Directions for this task:
Write out the listing, please, but only from its first line through the line containing "https://docs.microsoft.com/it-it/windows/wsl/install-win10", exactly as given and without pictures.

Entries provided:
┄┄┄┄┄┄┄┄┄┄
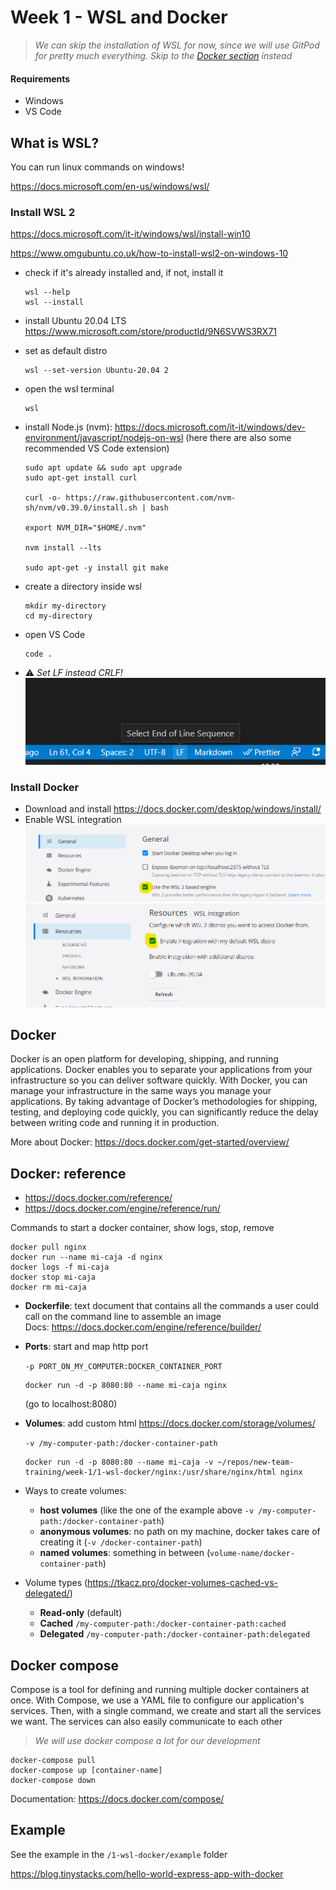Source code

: # Week 1 - WSL and Docker

> _We can skip the installation of WSL for now, since we will use GitPod for pretty much everything. Skip to the [Docker section](##Docker) instead_

#### Requirements

- Windows
- VS Code

## What is WSL?

You can run linux commands on windows!

https://docs.microsoft.com/en-us/windows/wsl/

### Install WSL 2

https://docs.microsoft.com/it-it/windows/wsl/install-win10

https://www.omgubuntu.co.uk/how-to-install-wsl2-on-windows-10

- check if it's already installed and, if not, install it

  ```
  wsl --help
  wsl --install
  ```

- install Ubuntu 20.04 LTS https://www.microsoft.com/store/productId/9N6SVWS3RX71
- set as default distro
  ```
  wsl --set-version Ubuntu-20.04 2
  ```
- open the wsl terminal
  ```
  wsl
  ```
- install Node.js (nvm): https://docs.microsoft.com/it-it/windows/dev-environment/javascript/nodejs-on-wsl (here there are also some recommended VS Code extension)

  ```
  sudo apt update && sudo apt upgrade
  sudo apt-get install curl

  curl -o- https://raw.githubusercontent.com/nvm-sh/nvm/v0.39.0/install.sh | bash

  export NVM_DIR="$HOME/.nvm"

  nvm install --lts

  sudo apt-get -y install git make
  ```

- create a directory inside wsl
  ```
  mkdir my-directory
  cd my-directory
  ```
- open VS Code

  ```
  code .
  ```

- ⚠ _Set LF instead CRLF!_
  ![vscode](./images/wsl-docker-3.png)

### Install Docker

- Download and install https://docs.docker.com/desktop/windows/install/
- Enable WSL integration
  ![integration-1](./images/wsl-docker-1.png)
  ![integration-2](./images/wsl-docker-2.png)

## Docker

Docker is an open platform for developing, shipping, and running applications. Docker enables you to separate your applications from your infrastructure so you can deliver software quickly. With Docker, you can manage your infrastructure in the same ways you manage your applications. By taking advantage of Docker’s methodologies for shipping, testing, and deploying code quickly, you can significantly reduce the delay between writing code and running it in production.

More about Docker: https://docs.docker.com/get-started/overview/

## Docker: reference

- https://docs.docker.com/reference/
- https://docs.docker.com/engine/reference/run/

Commands to start a docker container, show logs, stop, remove

```
docker pull nginx
docker run --name mi-caja -d nginx
docker logs -f mi-caja
docker stop mi-caja
docker rm mi-caja
```

- **Dockerfile**: text document that contains all the commands a user could call on the command line to assemble an image<br>
  Docs: https://docs.docker.com/engine/reference/builder/
- **Ports**: start and map http port

  `-p PORT_ON_MY_COMPUTER:DOCKER_CONTAINER_PORT`

  ```
  docker run -d -p 8080:80 --name mi-caja nginx
  ```

  (go to localhost:8080)

- **Volumes**: add custom html
  https://docs.docker.com/storage/volumes/

  `-v /my-computer-path:/docker-container-path`

  ```
  docker run -d -p 8080:80 --name mi-caja -v ~/repos/new-team-training/week-1/1-wsl-docker/nginx:/usr/share/nginx/html nginx
  ```

- Ways to create volumes:

  - **host volumes** (like the one of the example above `-v /my-computer-path:/docker-container-path`)
  - **anonymous volumes**: no path on my machine, docker takes care of creating it (`-v /docker-container-path`)
  - **named volumes**: something in between (`volume-name/docker-container-path`)

- Volume types (https://tkacz.pro/docker-volumes-cached-vs-delegated/)
  - **Read-only** (default)
  - **Cached** `/my-computer-path:/docker-container-path:cached`
  - **Delegated** `/my-computer-path:/docker-container-path:delegated`

## Docker compose

Compose is a tool for defining and running multiple docker containers at once. With Compose, we use a YAML file to configure our application's services. Then, with a single command, we create and start all the services we want. The services can also easily communicate to each other

> _We will use docker compose a lot for our development_

```
docker-compose pull
docker-compose up [container-name]
docker-compose down
```

Documentation: https://docs.docker.com/compose/

## Example

See the example in the `/1-wsl-docker/example` folder

https://blog.tinystacks.com/hello-world-express-app-with-docker
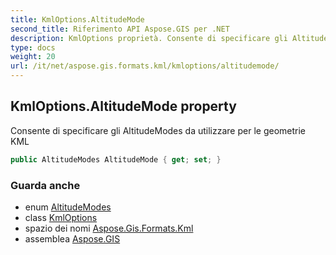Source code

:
```yaml
---
title: KmlOptions.AltitudeMode
second_title: Riferimento API Aspose.GIS per .NET
description: KmlOptions proprietà. Consente di specificare gli AltitudeModes da utilizzare per le geometrie KML
type: docs
weight: 20
url: /it/net/aspose.gis.formats.kml/kmloptions/altitudemode/
---
```

## KmlOptions.AltitudeMode property

Consente di specificare gli AltitudeModes da utilizzare per le geometrie KML

```csharp
public AltitudeModes AltitudeMode { get; set; }
```

### Guarda anche

* enum [AltitudeModes](../../altitudemodes/)
* class [KmlOptions](../)
* spazio dei nomi [Aspose.Gis.Formats.Kml](../../kmloptions/)
* assemblea [Aspose.GIS](../../../)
┄┄┄┄┄┄┄┄┄┄
Response:
Source code

: # Week 1 - WSL and Docker

> _We can skip the installation of WSL for now, since we will use GitPod for pretty much everything. Skip to the [Docker section](##Docker) instead_

#### Requirements

- Windows
- VS Code

## What is WSL?

You can run linux commands on windows!

https://docs.microsoft.com/en-us/windows/wsl/

### Install WSL 2

https://docs.microsoft.com/it-it/windows/wsl/install-win10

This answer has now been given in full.